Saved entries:
Start of Block
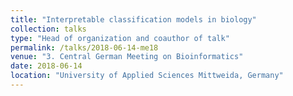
 ```yaml
---
title: "Interpretable classification models in biology"
collection: talks
type: "Head of organization and coauthor of talk"
permalink: /talks/2018-06-14-me18
venue: "3. Central German Meeting on Bioinformatics"
date: 2018-06-14
location: "University of Applied Sciences Mittweida, Germany"
---
```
End of Block
» **EXERCISE DETAILS**:
Among the lines above, find each one containing the string "talks" and copy it.

» **THE COMPLETED TASK**:
collection: talks
permalink: /talks/2018-06-14-me18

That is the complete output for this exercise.